YOUR GOAL
Tally how many lines of these entries hold the string "cgit". Return the number alone.

------ EXCERPTED DATA ------

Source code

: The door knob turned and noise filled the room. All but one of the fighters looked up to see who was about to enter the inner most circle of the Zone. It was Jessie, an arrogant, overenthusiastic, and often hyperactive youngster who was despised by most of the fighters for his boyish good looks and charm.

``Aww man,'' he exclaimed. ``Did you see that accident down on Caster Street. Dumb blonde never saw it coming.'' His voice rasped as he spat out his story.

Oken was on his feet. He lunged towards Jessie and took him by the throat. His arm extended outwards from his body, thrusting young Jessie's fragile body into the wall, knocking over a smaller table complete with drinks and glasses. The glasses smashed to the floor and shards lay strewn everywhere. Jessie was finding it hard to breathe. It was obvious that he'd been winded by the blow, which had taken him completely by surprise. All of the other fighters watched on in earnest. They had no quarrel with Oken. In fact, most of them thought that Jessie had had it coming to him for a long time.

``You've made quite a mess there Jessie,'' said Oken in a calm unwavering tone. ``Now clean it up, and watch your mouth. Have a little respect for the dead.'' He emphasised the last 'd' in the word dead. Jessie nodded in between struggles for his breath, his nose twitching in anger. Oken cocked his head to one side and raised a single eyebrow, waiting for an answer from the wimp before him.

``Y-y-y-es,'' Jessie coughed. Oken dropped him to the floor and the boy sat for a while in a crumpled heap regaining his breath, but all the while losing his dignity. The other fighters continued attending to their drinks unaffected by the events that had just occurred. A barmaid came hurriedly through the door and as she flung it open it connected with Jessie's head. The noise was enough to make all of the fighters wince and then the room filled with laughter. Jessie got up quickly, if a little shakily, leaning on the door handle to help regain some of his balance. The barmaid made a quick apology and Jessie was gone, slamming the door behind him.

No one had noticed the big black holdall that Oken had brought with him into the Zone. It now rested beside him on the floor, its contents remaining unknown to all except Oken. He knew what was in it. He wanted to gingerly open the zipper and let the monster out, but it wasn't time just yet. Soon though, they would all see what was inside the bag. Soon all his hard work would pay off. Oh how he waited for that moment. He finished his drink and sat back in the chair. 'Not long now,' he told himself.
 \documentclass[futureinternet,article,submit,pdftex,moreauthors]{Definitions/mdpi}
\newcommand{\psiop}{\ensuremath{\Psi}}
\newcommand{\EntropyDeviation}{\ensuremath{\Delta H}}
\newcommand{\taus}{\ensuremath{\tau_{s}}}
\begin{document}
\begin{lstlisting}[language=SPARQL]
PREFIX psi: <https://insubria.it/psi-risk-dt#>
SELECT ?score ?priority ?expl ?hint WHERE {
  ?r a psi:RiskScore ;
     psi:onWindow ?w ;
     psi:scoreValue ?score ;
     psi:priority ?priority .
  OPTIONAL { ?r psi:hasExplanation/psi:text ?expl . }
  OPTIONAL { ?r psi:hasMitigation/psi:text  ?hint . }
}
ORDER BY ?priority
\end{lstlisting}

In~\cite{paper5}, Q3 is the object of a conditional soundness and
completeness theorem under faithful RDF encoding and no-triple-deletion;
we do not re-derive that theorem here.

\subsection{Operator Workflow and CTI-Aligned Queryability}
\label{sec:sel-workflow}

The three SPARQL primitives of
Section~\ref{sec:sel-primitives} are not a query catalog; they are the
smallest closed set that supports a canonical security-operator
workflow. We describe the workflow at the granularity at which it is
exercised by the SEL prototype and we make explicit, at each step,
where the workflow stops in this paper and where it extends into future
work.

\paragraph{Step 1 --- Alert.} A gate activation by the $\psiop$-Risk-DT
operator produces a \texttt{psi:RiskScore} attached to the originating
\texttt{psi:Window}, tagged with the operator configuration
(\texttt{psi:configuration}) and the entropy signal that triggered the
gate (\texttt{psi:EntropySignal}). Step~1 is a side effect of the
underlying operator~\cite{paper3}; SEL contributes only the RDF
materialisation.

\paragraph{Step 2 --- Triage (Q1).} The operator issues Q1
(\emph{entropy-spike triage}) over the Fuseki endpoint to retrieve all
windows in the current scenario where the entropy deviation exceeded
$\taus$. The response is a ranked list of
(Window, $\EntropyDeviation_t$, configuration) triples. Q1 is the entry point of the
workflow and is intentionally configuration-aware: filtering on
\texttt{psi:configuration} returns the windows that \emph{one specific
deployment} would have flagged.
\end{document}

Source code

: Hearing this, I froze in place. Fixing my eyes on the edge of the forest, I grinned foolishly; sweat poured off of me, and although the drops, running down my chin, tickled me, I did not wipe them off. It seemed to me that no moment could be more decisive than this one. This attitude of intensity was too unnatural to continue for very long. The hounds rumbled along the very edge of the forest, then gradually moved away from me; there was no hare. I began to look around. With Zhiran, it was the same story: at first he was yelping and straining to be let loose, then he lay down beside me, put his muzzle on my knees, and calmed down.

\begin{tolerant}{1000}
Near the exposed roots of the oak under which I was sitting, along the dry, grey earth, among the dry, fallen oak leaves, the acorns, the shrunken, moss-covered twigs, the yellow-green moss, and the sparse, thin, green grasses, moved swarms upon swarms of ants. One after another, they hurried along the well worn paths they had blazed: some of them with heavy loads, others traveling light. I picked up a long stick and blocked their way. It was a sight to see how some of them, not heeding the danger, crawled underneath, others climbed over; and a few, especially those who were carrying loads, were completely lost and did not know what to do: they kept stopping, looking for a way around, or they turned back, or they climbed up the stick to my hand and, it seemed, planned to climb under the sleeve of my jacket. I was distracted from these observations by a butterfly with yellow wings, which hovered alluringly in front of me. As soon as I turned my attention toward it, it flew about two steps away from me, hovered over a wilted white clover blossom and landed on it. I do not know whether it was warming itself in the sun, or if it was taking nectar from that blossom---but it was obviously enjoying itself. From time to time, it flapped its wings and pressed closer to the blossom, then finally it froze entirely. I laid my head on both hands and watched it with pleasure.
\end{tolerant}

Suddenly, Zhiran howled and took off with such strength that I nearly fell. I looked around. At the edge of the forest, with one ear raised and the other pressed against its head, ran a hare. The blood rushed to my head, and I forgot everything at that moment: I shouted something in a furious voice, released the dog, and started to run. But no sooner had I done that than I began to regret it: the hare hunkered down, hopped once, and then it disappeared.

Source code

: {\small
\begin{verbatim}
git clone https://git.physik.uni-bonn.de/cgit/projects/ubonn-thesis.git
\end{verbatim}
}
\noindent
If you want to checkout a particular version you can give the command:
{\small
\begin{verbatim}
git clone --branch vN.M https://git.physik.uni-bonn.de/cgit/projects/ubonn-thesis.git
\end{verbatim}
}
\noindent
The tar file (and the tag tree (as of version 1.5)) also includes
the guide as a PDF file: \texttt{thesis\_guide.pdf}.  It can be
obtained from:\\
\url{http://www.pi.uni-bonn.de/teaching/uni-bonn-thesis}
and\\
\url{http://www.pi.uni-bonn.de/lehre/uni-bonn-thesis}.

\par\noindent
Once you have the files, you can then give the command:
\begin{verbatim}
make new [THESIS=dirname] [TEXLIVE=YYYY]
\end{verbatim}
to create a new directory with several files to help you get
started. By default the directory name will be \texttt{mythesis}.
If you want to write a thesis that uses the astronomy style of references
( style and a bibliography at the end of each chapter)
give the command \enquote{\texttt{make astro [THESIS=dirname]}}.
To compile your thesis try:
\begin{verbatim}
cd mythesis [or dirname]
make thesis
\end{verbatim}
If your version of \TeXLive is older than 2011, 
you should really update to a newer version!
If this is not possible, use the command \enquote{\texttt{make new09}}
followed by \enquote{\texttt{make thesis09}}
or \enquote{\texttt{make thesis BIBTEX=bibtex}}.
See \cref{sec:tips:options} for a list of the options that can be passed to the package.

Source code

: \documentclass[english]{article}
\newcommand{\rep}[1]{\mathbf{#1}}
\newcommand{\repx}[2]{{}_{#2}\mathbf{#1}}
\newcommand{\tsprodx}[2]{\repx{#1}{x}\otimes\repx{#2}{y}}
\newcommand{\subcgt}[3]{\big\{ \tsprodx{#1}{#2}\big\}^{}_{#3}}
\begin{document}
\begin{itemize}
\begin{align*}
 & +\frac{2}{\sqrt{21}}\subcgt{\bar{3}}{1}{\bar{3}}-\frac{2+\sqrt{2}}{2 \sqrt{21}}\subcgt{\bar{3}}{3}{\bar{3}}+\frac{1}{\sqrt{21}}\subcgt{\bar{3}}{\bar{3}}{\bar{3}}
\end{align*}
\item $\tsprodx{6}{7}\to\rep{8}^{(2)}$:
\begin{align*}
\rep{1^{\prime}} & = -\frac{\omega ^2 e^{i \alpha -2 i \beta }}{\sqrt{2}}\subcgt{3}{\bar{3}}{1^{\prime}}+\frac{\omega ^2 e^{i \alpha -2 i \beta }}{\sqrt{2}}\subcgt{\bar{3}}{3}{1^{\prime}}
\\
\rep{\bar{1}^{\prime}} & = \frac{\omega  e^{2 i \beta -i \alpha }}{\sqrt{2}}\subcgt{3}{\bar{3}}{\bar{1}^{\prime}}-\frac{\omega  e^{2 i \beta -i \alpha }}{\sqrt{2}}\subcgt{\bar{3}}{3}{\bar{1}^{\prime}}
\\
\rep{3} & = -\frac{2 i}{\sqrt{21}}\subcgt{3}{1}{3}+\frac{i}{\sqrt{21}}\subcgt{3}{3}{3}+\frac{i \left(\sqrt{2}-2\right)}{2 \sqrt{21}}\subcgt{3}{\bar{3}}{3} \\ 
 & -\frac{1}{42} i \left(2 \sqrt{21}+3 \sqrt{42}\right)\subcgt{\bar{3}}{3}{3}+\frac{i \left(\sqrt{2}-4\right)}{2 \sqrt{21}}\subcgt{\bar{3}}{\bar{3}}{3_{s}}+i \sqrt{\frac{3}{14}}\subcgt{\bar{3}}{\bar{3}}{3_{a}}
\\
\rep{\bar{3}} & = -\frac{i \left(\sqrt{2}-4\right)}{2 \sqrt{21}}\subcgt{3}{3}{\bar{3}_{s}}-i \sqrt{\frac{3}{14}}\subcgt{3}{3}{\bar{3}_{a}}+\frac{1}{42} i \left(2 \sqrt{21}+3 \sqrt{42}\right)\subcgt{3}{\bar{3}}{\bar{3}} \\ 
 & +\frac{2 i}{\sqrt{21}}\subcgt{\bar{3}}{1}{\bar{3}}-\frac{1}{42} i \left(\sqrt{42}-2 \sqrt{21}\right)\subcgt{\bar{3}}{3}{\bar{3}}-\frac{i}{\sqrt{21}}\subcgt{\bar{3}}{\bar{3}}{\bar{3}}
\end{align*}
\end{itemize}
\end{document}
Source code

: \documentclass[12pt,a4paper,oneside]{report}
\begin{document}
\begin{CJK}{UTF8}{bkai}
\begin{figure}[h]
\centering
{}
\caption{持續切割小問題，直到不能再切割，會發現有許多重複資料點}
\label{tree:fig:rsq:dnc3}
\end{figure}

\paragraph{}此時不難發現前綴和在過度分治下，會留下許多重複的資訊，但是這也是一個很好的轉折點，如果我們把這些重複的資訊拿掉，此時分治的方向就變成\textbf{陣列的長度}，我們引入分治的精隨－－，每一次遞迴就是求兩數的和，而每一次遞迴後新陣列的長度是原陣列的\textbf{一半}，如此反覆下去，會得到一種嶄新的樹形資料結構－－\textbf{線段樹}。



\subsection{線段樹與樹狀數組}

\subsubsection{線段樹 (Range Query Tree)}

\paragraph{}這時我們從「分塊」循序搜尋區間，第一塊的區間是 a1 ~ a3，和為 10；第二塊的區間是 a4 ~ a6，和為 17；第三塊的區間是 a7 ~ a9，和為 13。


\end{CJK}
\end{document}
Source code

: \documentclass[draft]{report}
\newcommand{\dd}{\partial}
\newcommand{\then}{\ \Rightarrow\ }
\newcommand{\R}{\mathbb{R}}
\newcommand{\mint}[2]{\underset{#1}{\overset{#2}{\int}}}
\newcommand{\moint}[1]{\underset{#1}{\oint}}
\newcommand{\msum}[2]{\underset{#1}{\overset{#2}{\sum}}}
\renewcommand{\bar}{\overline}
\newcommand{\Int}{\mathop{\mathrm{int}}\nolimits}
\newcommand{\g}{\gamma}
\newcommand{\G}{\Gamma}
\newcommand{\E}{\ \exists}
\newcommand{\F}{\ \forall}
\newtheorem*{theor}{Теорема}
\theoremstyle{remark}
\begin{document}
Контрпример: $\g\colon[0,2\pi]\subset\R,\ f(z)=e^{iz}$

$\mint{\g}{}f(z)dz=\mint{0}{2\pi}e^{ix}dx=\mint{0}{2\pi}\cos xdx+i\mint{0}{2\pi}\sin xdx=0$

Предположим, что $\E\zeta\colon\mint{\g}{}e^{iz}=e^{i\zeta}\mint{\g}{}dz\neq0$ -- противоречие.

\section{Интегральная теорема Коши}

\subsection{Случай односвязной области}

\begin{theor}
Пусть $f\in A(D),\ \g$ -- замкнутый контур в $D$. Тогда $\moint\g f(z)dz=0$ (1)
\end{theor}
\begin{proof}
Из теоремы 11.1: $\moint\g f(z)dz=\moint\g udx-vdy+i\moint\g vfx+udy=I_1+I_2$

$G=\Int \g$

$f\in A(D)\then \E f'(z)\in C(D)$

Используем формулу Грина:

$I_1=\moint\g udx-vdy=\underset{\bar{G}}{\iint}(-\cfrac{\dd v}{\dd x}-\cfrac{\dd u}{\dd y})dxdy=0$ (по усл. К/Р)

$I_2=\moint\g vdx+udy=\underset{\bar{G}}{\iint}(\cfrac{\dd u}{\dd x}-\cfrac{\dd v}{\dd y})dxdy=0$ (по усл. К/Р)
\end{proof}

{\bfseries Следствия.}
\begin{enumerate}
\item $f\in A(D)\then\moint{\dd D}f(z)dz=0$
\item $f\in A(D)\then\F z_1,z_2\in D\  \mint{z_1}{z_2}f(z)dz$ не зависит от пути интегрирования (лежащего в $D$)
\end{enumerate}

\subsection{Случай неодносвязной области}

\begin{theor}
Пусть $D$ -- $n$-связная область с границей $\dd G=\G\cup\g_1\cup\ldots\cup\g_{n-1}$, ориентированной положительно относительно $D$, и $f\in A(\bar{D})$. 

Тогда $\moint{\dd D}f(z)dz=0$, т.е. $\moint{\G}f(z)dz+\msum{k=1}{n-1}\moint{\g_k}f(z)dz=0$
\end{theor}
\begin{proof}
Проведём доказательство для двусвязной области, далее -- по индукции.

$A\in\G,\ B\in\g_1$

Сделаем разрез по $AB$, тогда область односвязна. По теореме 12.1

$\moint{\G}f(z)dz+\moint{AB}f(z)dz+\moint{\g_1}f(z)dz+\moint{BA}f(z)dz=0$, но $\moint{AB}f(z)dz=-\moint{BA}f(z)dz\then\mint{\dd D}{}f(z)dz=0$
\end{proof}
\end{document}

------

FINISHED EXERCISE
2